12H– Comme à mon habitude, je me dirigeai vers le terrain de football. Ce n’était pas pour y jouer mais parce qu’en contrebas, on y trouvait un merveilleux potager. Je ne mangeais jamais au réfectoire parce que c’était un lieux que je considérais comme trop bruyant et aussi parce que si c’était pour manger seul je préférais autant me trouver un lieu qui pouvait me tenir compagnie pour le repas. Je descendis la pente qui menait au potager et atterris avec douceur dans l’herbe fraîche qui l’entourait. Le directeur y avait planté des tas de légumes ; des carottes, des courgettes, et d’autres. Je le suspectais d’utiliser certains légumes pour les repas des élèves car le potager me donnait l’impression de s’étendre sur des kilomètres de terre. Je trouvai une place pour me poser et sortis mon repas. J’aimais tellement le calme de la nature. Ici, aucune pression, aucun cri et les oiseaux y chantaient mélodieusement. Une fois mon repas fini, je fermai les yeux et me laissai tomber en arrière. Ma tête vint rencontrer le sol et mes membres se relâchèrent pour préparer la sieste qui m’attendait. Depuis le potager, je n’entendais pas les cris qui montaient depuis le terrain de foot, d’ailleurs si je ne faisais pas attention, je raterais sûrement la reprise des cours. Chaque midi, je n’espérais qu’une chose ; ne jamais me réveiller.
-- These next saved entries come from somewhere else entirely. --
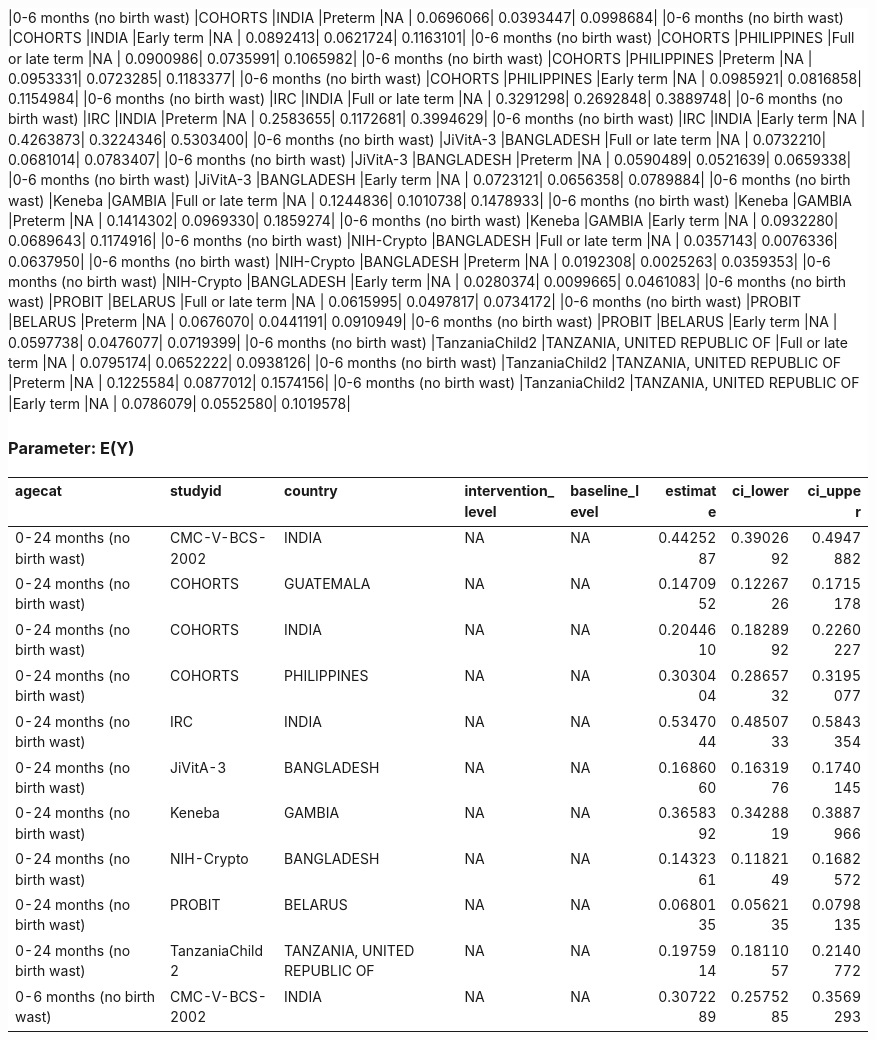 |0-6 months (no birth wast)  |COHORTS        |INDIA                        |Preterm            |NA             | 0.0696066| 0.0393447| 0.0998684|
|0-6 months (no birth wast)  |COHORTS        |INDIA                        |Early term         |NA             | 0.0892413| 0.0621724| 0.1163101|
|0-6 months (no birth wast)  |COHORTS        |PHILIPPINES                  |Full or late term  |NA             | 0.0900986| 0.0735991| 0.1065982|
|0-6 months (no birth wast)  |COHORTS        |PHILIPPINES                  |Preterm            |NA             | 0.0953331| 0.0723285| 0.1183377|
|0-6 months (no birth wast)  |COHORTS        |PHILIPPINES                  |Early term         |NA             | 0.0985921| 0.0816858| 0.1154984|
|0-6 months (no birth wast)  |IRC            |INDIA                        |Full or late term  |NA             | 0.3291298| 0.2692848| 0.3889748|
|0-6 months (no birth wast)  |IRC            |INDIA                        |Preterm            |NA             | 0.2583655| 0.1172681| 0.3994629|
|0-6 months (no birth wast)  |IRC            |INDIA                        |Early term         |NA             | 0.4263873| 0.3224346| 0.5303400|
|0-6 months (no birth wast)  |JiVitA-3       |BANGLADESH                   |Full or late term  |NA             | 0.0732210| 0.0681014| 0.0783407|
|0-6 months (no birth wast)  |JiVitA-3       |BANGLADESH                   |Preterm            |NA             | 0.0590489| 0.0521639| 0.0659338|
|0-6 months (no birth wast)  |JiVitA-3       |BANGLADESH                   |Early term         |NA             | 0.0723121| 0.0656358| 0.0789884|
|0-6 months (no birth wast)  |Keneba         |GAMBIA                       |Full or late term  |NA             | 0.1244836| 0.1010738| 0.1478933|
|0-6 months (no birth wast)  |Keneba         |GAMBIA                       |Preterm            |NA             | 0.1414302| 0.0969330| 0.1859274|
|0-6 months (no birth wast)  |Keneba         |GAMBIA                       |Early term         |NA             | 0.0932280| 0.0689643| 0.1174916|
|0-6 months (no birth wast)  |NIH-Crypto     |BANGLADESH                   |Full or late term  |NA             | 0.0357143| 0.0076336| 0.0637950|
|0-6 months (no birth wast)  |NIH-Crypto     |BANGLADESH                   |Preterm            |NA             | 0.0192308| 0.0025263| 0.0359353|
|0-6 months (no birth wast)  |NIH-Crypto     |BANGLADESH                   |Early term         |NA             | 0.0280374| 0.0099665| 0.0461083|
|0-6 months (no birth wast)  |PROBIT         |BELARUS                      |Full or late term  |NA             | 0.0615995| 0.0497817| 0.0734172|
|0-6 months (no birth wast)  |PROBIT         |BELARUS                      |Preterm            |NA             | 0.0676070| 0.0441191| 0.0910949|
|0-6 months (no birth wast)  |PROBIT         |BELARUS                      |Early term         |NA             | 0.0597738| 0.0476077| 0.0719399|
|0-6 months (no birth wast)  |TanzaniaChild2 |TANZANIA, UNITED REPUBLIC OF |Full or late term  |NA             | 0.0795174| 0.0652222| 0.0938126|
|0-6 months (no birth wast)  |TanzaniaChild2 |TANZANIA, UNITED REPUBLIC OF |Preterm            |NA             | 0.1225584| 0.0877012| 0.1574156|
|0-6 months (no birth wast)  |TanzaniaChild2 |TANZANIA, UNITED REPUBLIC OF |Early term         |NA             | 0.0786079| 0.0552580| 0.1019578|


### Parameter: E(Y)


|agecat                      |studyid        |country                      |intervention_level |baseline_level |  estimate|  ci_lower|  ci_upper|
|:---------------------------|:--------------|:----------------------------|:------------------|:--------------|---------:|---------:|---------:|
|0-24 months (no birth wast) |CMC-V-BCS-2002 |INDIA                        |NA                 |NA             | 0.4425287| 0.3902692| 0.4947882|
|0-24 months (no birth wast) |COHORTS        |GUATEMALA                    |NA                 |NA             | 0.1470952| 0.1226726| 0.1715178|
|0-24 months (no birth wast) |COHORTS        |INDIA                        |NA                 |NA             | 0.2044610| 0.1828992| 0.2260227|
|0-24 months (no birth wast) |COHORTS        |PHILIPPINES                  |NA                 |NA             | 0.3030404| 0.2865732| 0.3195077|
|0-24 months (no birth wast) |IRC            |INDIA                        |NA                 |NA             | 0.5347044| 0.4850733| 0.5843354|
|0-24 months (no birth wast) |JiVitA-3       |BANGLADESH                   |NA                 |NA             | 0.1686060| 0.1631976| 0.1740145|
|0-24 months (no birth wast) |Keneba         |GAMBIA                       |NA                 |NA             | 0.3658392| 0.3428819| 0.3887966|
|0-24 months (no birth wast) |NIH-Crypto     |BANGLADESH                   |NA                 |NA             | 0.1432361| 0.1182149| 0.1682572|
|0-24 months (no birth wast) |PROBIT         |BELARUS                      |NA                 |NA             | 0.0680135| 0.0562135| 0.0798135|
|0-24 months (no birth wast) |TanzaniaChild2 |TANZANIA, UNITED REPUBLIC OF |NA                 |NA             | 0.1975914| 0.1811057| 0.2140772|
|0-6 months (no birth wast)  |CMC-V-BCS-2002 |INDIA                        |NA                 |NA             | 0.3072289| 0.2575285| 0.3569293|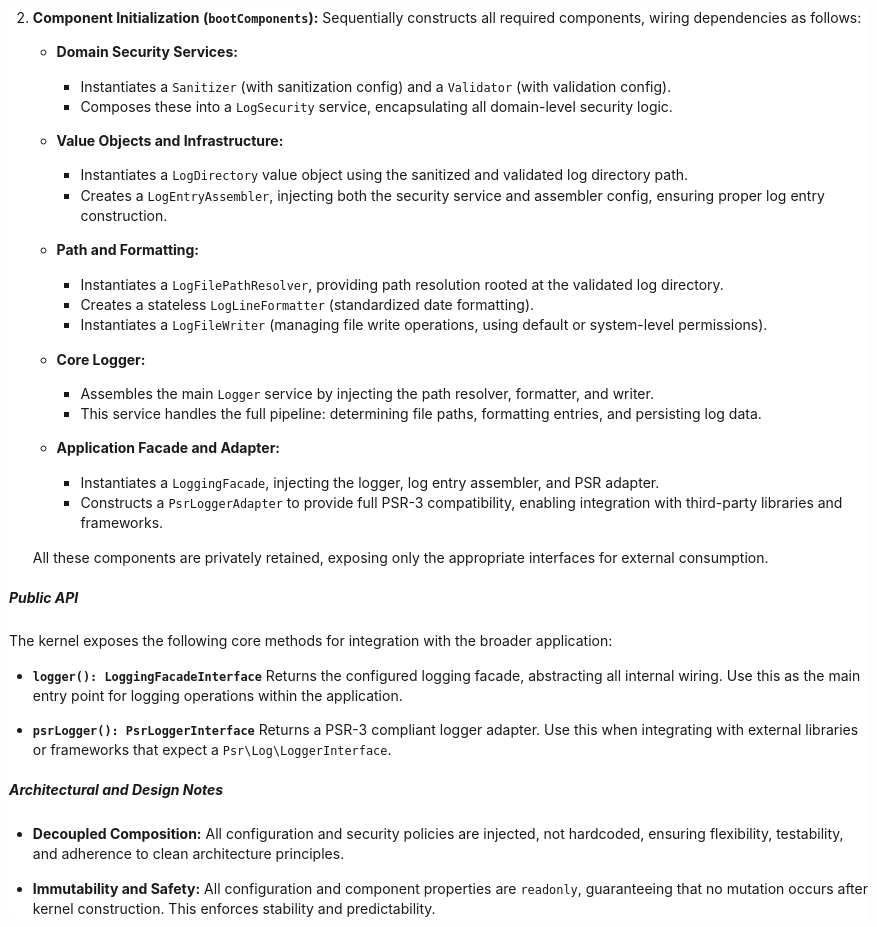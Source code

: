 2. **Component Initialization (`bootComponents`):**
   Sequentially constructs all required components, wiring dependencies as follows:

   * **Domain Security Services:**

     * Instantiates a `Sanitizer` (with sanitization config) and a `Validator` (with validation config).
     * Composes these into a `LogSecurity` service, encapsulating all domain-level security logic.

   * **Value Objects and Infrastructure:**

     * Instantiates a `LogDirectory` value object using the sanitized and validated log directory path.
     * Creates a `LogEntryAssembler`, injecting both the security service and assembler config, ensuring proper log entry construction.

   * **Path and Formatting:**

     * Instantiates a `LogFilePathResolver`, providing path resolution rooted at the validated log directory.
     * Creates a stateless `LogLineFormatter` (standardized date formatting).
     * Instantiates a `LogFileWriter` (managing file write operations, using default or system-level permissions).

   * **Core Logger:**

     * Assembles the main `Logger` service by injecting the path resolver, formatter, and writer.
     * This service handles the full pipeline: determining file paths, formatting entries, and persisting log data.

   * **Application Facade and Adapter:**

     * Instantiates a `LoggingFacade`, injecting the logger, log entry assembler, and PSR adapter.
     * Constructs a `PsrLoggerAdapter` to provide full PSR-3 compatibility, enabling integration with third-party libraries and frameworks.

    All these components are privately retained, exposing only the appropriate interfaces for external consumption.

##### Public API

The kernel exposes the following core methods for integration with the broader application:

* **`logger(): LoggingFacadeInterface`**
  Returns the configured logging facade, abstracting all internal wiring. Use this as the main entry point for logging operations within the application.

* **`psrLogger(): PsrLoggerInterface`**
  Returns a PSR-3 compliant logger adapter. Use this when integrating with external libraries or frameworks that expect a `Psr\Log\LoggerInterface`.

##### Architectural and Design Notes

* **Decoupled Composition:**
  All configuration and security policies are injected, not hardcoded, ensuring flexibility, testability, and adherence to clean architecture principles.

* **Immutability and Safety:**
  All configuration and component properties are `readonly`, guaranteeing that no mutation occurs after kernel construction. This enforces stability and predictability.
L’alarme de mon portable me tira de ma sieste et je me réveillai difficilement. J’avais mal dormi la veille et j’en avais profité pour rattraper mon manque de sommeil. Mais ce n’était pas suffisant car je me sentais encore fatigué. Je me relevai donc lentement, m’étirai et pris le chemin du lycée. Des cris se firent entendre à mesure que je me rapprochai du terrain de foot. Deux équipes s’y affrontaient et à la nature des cris, je devinai que la partie devait être serrée. J’arrivai à hauteur du terrain et observai avec attention les joueurs. C’était les terminales qui occupaient le terrain et à en juger par le nombre de filles qui pouffaient sur le côté du terrain, je pus aisément en conclure qu’Alex Lecomte et ses amis étaient de la partie. Je me mis à chercher des yeux ladite personne et je ne pus détacher mes yeux de lui. Il était aux côtés de ses coéquipiers et devait attendre son tour pour tirer car le jeu en était arrivé aux tirs aux buts. Après l’avoir dévoré des yeux, je décidai de partir et de regagner le lycée avant que la partie ne se finisse car il allait être difficile de se frayer un chemin quand tous les élèves allaient regagner leur classe et je ne voulais pas qu’il se rende compte que je l’observais de manière aussi intense.

***

21H – La semaine était passée à toute vitesse et je ne pus m’empêcher de faire tourner en boucle dans ma têtes toutes les fois où Alex Lecomte et moi avions échangé un regard. Bizarrement, il semblait songeur quand il me regardait et je me posais des questions sur son comportement qui le rendait mignon à mes yeux. Je m’étais même retourné une fois pour m’assurer que c’était bien moi qu’il regardait comme ça, mais je n’ai jamais eu d’occasion de le lui demander, car à mon désespoir, nos jeux du regard se déroulaient à longue distance. Mon père n’était pas présent ce soir-là et je m’en réjouissais car il avait retrouvé son regard dur et son comportement violent le lendemain de la sortie au restaurant. J’en avais vu des vertes et des pas mures pendant ces deux mois, mais je l’avais supporté comme à mon habitude. Je savais qu’une fois le lycée fini, j’allais pouvoir m’échapper de cette vie et en commencer une nouvelle. Il fallait juste que j’attende quelques mois de plus.